The Heineken Group employs its employees in the Netherlands through a service company, Heineken Nederlands Beheer BV (HNB). HNB then seconds its personnel to the various operating companies of the Heineken group in the Netherlands. Seventy employees of HNB, including Mr Roest, worked in the catering department and were seconded to Heineken Nederland BV, which provided catering for workers in the Heineken group on various sites. On 1 March 2005, this catering function was outsourced to Albron Catering. Mr Roest became an employee of Albron on that date.

Mr Roest and his trade union subsequently brought an action before the Dutch courts seeking a judgement that the transfer of the catering operations was a transfer of undertaking within the meaning of the ARD and asking the Dutch courts to enforce the terms of his employment relationship with Heineken and to backdate this to the point where Albron took over the catering for Heineken. The question about whether the ARD applied was referred to the ECJ.

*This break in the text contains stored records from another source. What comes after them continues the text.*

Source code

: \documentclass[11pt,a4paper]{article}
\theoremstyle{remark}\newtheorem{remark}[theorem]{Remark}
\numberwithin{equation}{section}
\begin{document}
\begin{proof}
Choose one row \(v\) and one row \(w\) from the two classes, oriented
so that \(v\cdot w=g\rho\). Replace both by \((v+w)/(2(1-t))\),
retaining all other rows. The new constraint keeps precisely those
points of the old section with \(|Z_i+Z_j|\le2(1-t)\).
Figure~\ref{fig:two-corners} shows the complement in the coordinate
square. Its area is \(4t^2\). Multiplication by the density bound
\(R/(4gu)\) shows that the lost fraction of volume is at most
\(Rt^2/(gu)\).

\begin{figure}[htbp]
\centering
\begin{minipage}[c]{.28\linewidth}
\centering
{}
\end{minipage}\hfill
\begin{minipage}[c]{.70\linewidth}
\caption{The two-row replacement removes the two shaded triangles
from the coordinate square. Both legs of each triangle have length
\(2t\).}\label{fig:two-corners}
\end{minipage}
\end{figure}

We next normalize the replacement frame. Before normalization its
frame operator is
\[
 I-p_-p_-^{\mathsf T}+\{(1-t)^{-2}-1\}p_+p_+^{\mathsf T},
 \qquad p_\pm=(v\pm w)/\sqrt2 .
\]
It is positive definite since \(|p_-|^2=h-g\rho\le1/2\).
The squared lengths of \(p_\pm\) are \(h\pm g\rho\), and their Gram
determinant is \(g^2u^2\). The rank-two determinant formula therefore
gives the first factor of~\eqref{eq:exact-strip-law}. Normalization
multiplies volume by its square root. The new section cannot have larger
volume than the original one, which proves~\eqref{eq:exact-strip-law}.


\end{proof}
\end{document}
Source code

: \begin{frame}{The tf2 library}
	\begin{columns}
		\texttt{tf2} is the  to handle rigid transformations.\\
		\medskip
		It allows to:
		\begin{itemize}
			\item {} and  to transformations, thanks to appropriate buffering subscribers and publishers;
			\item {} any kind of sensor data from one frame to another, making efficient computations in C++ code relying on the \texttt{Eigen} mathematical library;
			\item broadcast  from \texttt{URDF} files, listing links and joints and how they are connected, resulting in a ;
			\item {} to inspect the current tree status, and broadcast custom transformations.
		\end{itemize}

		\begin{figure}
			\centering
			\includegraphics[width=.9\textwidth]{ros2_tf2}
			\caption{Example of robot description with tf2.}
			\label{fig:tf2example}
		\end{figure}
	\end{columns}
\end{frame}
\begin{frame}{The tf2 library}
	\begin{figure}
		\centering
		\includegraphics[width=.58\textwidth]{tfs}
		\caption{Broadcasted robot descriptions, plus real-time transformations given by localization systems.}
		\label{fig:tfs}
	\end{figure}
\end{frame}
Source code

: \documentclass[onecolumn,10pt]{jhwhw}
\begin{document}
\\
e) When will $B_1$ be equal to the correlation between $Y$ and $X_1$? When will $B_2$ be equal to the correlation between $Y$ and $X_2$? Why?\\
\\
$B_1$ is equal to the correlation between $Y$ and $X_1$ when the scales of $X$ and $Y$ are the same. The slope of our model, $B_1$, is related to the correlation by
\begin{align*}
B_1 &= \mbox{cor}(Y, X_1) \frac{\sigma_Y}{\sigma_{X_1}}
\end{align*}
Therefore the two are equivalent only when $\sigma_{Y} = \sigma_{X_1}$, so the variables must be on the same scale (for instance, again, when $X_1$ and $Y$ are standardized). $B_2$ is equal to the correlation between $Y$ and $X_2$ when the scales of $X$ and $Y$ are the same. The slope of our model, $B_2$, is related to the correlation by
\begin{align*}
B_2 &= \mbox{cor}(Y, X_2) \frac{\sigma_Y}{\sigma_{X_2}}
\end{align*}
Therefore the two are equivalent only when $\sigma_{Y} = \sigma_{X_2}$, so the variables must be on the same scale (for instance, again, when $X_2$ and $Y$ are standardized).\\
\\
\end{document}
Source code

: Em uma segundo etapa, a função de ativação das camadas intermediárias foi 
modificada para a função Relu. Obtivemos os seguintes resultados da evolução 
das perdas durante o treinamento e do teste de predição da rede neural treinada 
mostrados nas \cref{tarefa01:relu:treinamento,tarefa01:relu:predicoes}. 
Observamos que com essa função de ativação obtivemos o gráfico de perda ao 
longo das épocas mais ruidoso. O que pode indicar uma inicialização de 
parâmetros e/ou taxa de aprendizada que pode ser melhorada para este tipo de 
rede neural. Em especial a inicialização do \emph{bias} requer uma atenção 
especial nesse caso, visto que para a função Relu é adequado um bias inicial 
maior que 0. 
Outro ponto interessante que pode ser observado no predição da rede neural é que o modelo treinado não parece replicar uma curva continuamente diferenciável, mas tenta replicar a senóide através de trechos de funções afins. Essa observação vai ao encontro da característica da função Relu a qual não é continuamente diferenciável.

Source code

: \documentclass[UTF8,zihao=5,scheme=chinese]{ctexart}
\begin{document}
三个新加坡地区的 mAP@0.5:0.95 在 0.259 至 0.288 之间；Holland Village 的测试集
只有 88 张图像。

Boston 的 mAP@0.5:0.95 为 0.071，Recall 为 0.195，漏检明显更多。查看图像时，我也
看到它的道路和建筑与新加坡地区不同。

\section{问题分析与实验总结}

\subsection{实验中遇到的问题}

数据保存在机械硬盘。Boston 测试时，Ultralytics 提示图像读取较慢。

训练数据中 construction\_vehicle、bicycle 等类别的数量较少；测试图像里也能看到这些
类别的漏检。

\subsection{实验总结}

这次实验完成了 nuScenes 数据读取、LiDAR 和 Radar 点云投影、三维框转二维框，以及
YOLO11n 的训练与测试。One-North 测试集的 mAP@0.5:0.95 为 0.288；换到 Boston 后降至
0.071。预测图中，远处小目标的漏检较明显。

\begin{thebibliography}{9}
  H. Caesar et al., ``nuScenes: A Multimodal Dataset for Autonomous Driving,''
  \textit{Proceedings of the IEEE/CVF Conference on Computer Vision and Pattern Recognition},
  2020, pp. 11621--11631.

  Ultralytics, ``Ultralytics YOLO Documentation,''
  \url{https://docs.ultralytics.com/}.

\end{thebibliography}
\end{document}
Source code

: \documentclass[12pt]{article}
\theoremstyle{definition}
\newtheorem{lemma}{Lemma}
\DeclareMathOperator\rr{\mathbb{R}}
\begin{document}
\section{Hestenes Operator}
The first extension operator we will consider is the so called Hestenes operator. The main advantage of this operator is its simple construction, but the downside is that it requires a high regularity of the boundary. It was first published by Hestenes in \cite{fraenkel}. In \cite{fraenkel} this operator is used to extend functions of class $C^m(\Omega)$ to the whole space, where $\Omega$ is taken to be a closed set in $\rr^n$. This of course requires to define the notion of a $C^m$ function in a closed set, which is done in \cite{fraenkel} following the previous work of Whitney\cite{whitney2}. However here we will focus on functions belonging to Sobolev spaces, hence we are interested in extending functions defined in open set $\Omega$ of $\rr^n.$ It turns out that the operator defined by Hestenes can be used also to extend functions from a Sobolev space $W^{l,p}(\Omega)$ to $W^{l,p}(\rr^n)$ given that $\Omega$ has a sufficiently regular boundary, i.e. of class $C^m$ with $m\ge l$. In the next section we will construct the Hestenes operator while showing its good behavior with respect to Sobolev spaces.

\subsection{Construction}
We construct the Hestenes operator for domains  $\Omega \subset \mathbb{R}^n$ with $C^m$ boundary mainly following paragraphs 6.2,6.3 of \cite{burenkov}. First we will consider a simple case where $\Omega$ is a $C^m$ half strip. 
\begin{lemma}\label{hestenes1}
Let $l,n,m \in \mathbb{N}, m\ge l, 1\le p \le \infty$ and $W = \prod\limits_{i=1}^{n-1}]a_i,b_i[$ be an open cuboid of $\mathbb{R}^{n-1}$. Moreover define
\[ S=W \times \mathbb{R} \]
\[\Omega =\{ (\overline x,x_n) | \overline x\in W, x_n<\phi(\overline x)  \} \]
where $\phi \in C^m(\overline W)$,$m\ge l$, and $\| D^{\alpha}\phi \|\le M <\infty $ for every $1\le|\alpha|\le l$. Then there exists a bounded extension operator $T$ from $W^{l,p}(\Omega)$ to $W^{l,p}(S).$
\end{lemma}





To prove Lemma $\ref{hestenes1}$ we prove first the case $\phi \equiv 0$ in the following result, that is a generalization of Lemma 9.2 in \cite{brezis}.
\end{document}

The ECJ took a purposive approach in deciding that the ARD can provide protection to employees in this situation, provided they are assigned permanently to the undertaking being transferred. This is because the automatic transfer principle, as set out in the ARD, applies not only where there is a contract of employment but also where there is an employment relationship. In practical terms this means that a group company which has no contractual relationship with the affected employees but which is responsible for running the business in which the employees work can be a transferor.

Impact on employers

  • In this case, the ECJ was prepared to pierce the corporate veil so that the purpose of ARD was achieved.
  • The wording of TUPE does not, on a literal interpretation, apply to a non-contractual employer. It provides for the transfer of employees who are employed by the transferor and assigned to the undertaking. Generally, the courts and tribunals in the UK have so far been reluctant to look behind the corporate structure, except where it is being relied on as a sham.
  • However, if a similar case were to come before a tribunal in the UK now, it would be required to take account of this decision in order to interpret TUPE purposively and achieve an outcome consistent with the objectives of the ARD. If necessary, a tribunal can go so far as to add words into national legislation to achieve this (as happened in the case of Coleman, in relation to associative disability discrimination).
  • It is likely that tribunals in the UK would follow this decision and interpret TUPE as applying in the case of non-contractual as well as contractual employment relationships, so that group employment structures, set up for administrative and management convenience, would not frustrate the protections granted by TUPE.
  • Parties involved in the sale and purchase of businesses whose employees are employed by another group company should, therefore, pay heed to this potential TUPE risk and take service company employees into account. In those circumstances, the seller should, prior to a transfer:
  1. provide information to and consult with representatives of the affected employees (including service company employees engaged in the business being transferred);
  2. disclose information about all such employees; and
  3. consider whether it is necessary to re-assign any such employees to other areas of the business so that they do not transfer.